僕は立候補したんですけれども、僕から市民への提案というのは、選ばれなかったということなので、残念ではあるんですけれども、しっかりと自分の提案を市民のみなさんにすることができたので、そのことについては感謝したいと思います。
2期7年の間、僕を支えていただいた市民のみなさんもそうですし、岸和田市役所のみなさんにも感謝したいと思います。そして今回の選挙はいろいろな難しさがあって、困難もある中で、多くの仲間がスタートはこちらから誰にもお願いすることなく、申し出があった方にだけ、お手伝いをいただいて選挙戦を進めたんですけれども、多くの仲間が僕のもとに集まってくれて、選挙を戦うことができました。 本当にこの選挙を通じてたくさんの仲間を得たと思いますので、このことについては心から感謝をしたいと思います。
これから佐野さんが4年の任期を務められると思いますので、しっかりとその中で一市民として、市政を応援していきたいと思っております」
また永野前市長は、「自身が『性加害をした』と報道などによって誤解された」という主張をし、時には「性加害」など暴言を吐かれたなどと訴え、選挙戦が難しかったと話しました。
【永野前市長】「(選挙戦で)誤解は解けたんじゃないかなと思いますけどね。誤解は解け切ってはないでしょうけど、今でもまだあのネット上には性加害とかいう人もいますから、抜けきってるわけではないと思いますけれども、僕が生きていくのに充分な誤解は解けたんじゃないかなと思います。 誤解を解く作業と、これまでの実績を伝える作業と、これからの岸和田のあり方について提案する作業を、全て同時でやらないといけないところがあって。 ただ市民にとって関心があるのは、僕の誤解を解くことよりも、『これからの岸和田市がどうなる』、『どういう町であるべきか』っていうことだと僕は思ったので、僕は自分としては、自分の誤解を解く作業よりも市民の皆さんに『こういう街であるべきだ』という話をしていく、それを伝えることの方を優先してやってきたんですね。その結果、ひょっとしたら誤解が十分解けてない部分もあるかもしれないと思いますね」
■「マスコミは公平公正に 市民は情報の取捨選択能力を磨いていかれるといい」
そしてマスメディアや情報の受け手である市民に対して、次のように述べました。
【永野前市長】「マスコミの皆さんは、しっかりと公平公正に正しい情報を精査して、生の情報を切り取ったり、編集したりして出さざるを得ないっていうのはよく分かるので、それは仕方ないと思いますけれども、その際には公平公正であるかとか、誰かの人生を潰すものではないかとか、そういうことをマスコミのみなさんは考えて、お仕事されるべきだと思いますね。 そして最後に市民のみなさんは、だんだんと変わってきてますけども、もともとはこの戦後の日本っていうのは、情報は新聞やテレビで得ていたっていうことなんですけれども、これからの時代、情報が新聞やテレビだけではなくて、SNSやその他のインターネットの媒体からも得られるようになっています。 そういう情報について、しっかりと取捨選択を自分でされるような能力を、有権者のみなさんもどんどんレベルアップして磨いていかれるといいんだと思います」
■当選の新人・佐野氏「私は決して一人で市政を進めることはしません」
一方、初当選を果たした新人で郵便局長の佐野英利さんは、6日午後8時すぎ、当選の喜びを語りました。

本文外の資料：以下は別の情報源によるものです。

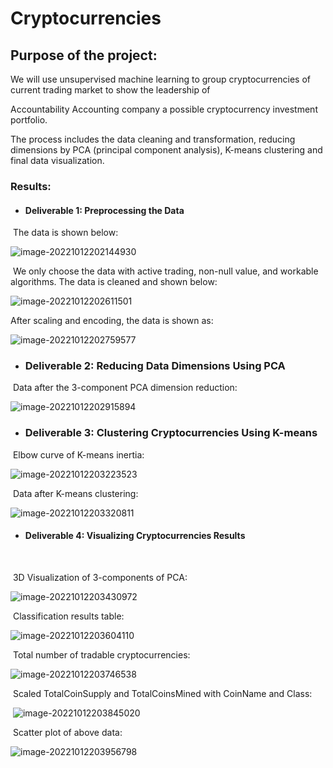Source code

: # Cryptocurrencies



## Purpose of the project:

We will use unsupervised machine learning to group cryptocurrencies of current trading market to show the leadership of 

Accountability Accounting company a possible cryptocurrency investment portfolio.

The process includes the data cleaning and transformation, reducing dimensions by PCA (principal component analysis), K-means clustering and final data visualization.



### Results:

- #### Deliverable 1: Preprocessing the Data

​		The data is shown below:

![image-20221012202144930](Resources/image-20221012202144930.png)



​		We only choose the data with active trading, non-null value, and workable algorithms.  The data is cleaned and shown below:

![image-20221012202611501](Resources/image-20221012202611501.png)



After scaling and encoding, the data is shown as:

![image-20221012202759577](Resources/image-20221012202759577.png)



- ### Deliverable 2: Reducing Data Dimensions Using PCA

​		Data after the 3-component PCA dimension reduction:

![image-20221012202915894](Resources/image-20221012202915894.png)



- ### Deliverable 3: Clustering Cryptocurrencies Using K-means

​		Elbow curve of K-means inertia:

![image-20221012203223523](Resources/image-20221012203223523.png)

​		Data after K-means clustering:

![image-20221012203320811](Resources/image-20221012203320811.png)



- #### Deliverable 4: Visualizing Cryptocurrencies Results

​	

​		3D Visualization of 3-components of PCA:

![image-20221012203430972](Resources/image-20221012203430972.png)

​		Classification results table:

![image-20221012203604110](Resources/image-20221012203604110.png)



​		Total number of tradable cryptocurrencies:

![image-20221012203746538](Resources/image-20221012203746538.png)



​		Scaled TotalCoinSupply and TotalCoinsMined with CoinName and Class:

​		![image-20221012203845020](Resources/image-20221012203845020.png)



​		Scatter plot of above data:

![image-20221012203956798](Resources/image-20221012203956798.png)

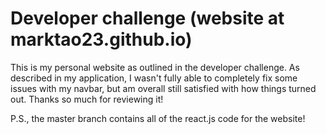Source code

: # Developer challenge (website at marktao23.github.io)

This is my personal website as outlined in the developer challenge. As described in my application, I wasn't fully able to completely fix some issues with my navbar, but am overall still satisfied with how things turned out. Thanks so much for reviewing it!

P.S., the master branch contains all of the react.js code for the website!
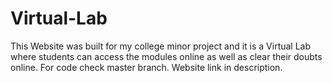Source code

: # Virtual-Lab
This Website was built for my college minor project and it is a Virtual Lab where students can access the modules online as well as clear their doubts online. For code check master branch. Website link in description.
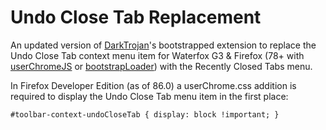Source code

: # Undo Close Tab Replacement

An updated version of [DarkTrojan](https://www.darktrojan.net)'s bootstrapped extension to replace the Undo Close Tab context menu item for Waterfox G3 & Firefox (78+ with [userChromeJS](https://github.com/xiaoxiaoflood/firefox-scripts) or [bootstrapLoader](https://github.com/xiaoxiaoflood/firefox-scripts/tree/master/extensions/bootstrapLoader)) with the Recently Closed Tabs menu.

In Firefox Developer Edition (as of 86.0) a userChrome.css addition is required to display the Undo Close Tab menu item in the first place:

`#toolbar-context-undoCloseTab {
	display: block !important;
}`
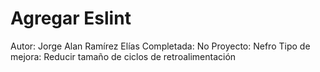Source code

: # Agregar Eslint

Autor: Jorge Alan Ramírez Elías
Completada: No
Proyecto: Nefro
Tipo de mejora: Reducir tamaño de ciclos de retroalimentación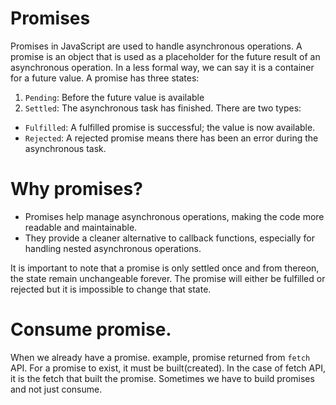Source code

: # Promises
Promises in JavaScript are used to handle asynchronous operations. A promise is an object that is used as a placeholder for the future result of an asynchronous operation. In a less formal way, we can say it is a container for a future value. A promise has three states:
1. `Pending`: Before the future value is available
2. `Settled`: The asynchronous task has finished. There are two types:
+ `Fulfilled`: A fulfilled promise is successful; the value is now available.
+ `Rejected`: A rejected promise means there has been an error during the asynchronous task.
# Why promises?
+ Promises help manage asynchronous operations, making the code more readable and maintainable.
+ They provide a cleaner alternative to callback functions, especially for handling nested asynchronous operations.

It is important to note that a promise is only settled once and from thereon, the state remain unchangeable forever. The promise will either be fulfilled or rejected but it is impossible to change that state.
# Consume promise.
When we already have a promise. example, promise returned from `fetch` API. For a promise to exist, it must be built(created). In the case of fetch API, it is the fetch that built the promise. Sometimes we have to build promises and not just consume.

【岸和田市長選挙で当選 佐野英利さん】「今回の選挙戦、岸和田を日本一子育て支援が充実したまちにしたい。そして、日本一スポーツのまち・岸和田を掲げ、走り抜いてまいりました。 またこれまで私は国会議員の秘書6年間、そして郵便局長として15年間働いてまいりました。たくさんの地域の方々の声を聞き、課題解決に向けて、向き合ってまいりました。 これまでの経験をしっかりと、この岸和田の未来のために注いでいきたいと思っております。
また今回の選挙戦の中でたくさんの市民の皆様と握手させていただき、市民のみなさまの声を聞かせていただいた中で、岸和田市に対する強い思いを改めて感じることができました。
また今回新しい形で、個人演説会・タウンミーティングという形で約30回以上開催させていただきました。各校区の課題が本当に山積している、この課題解決に向けて私は市民のみなさまの声を大切にし、そして市議会のみなさまとそして市の職員のみなさまと協力しながら、着実に一歩ずつ少しずつ前に確実に進めてまいります。 また今日が本当のスタートです。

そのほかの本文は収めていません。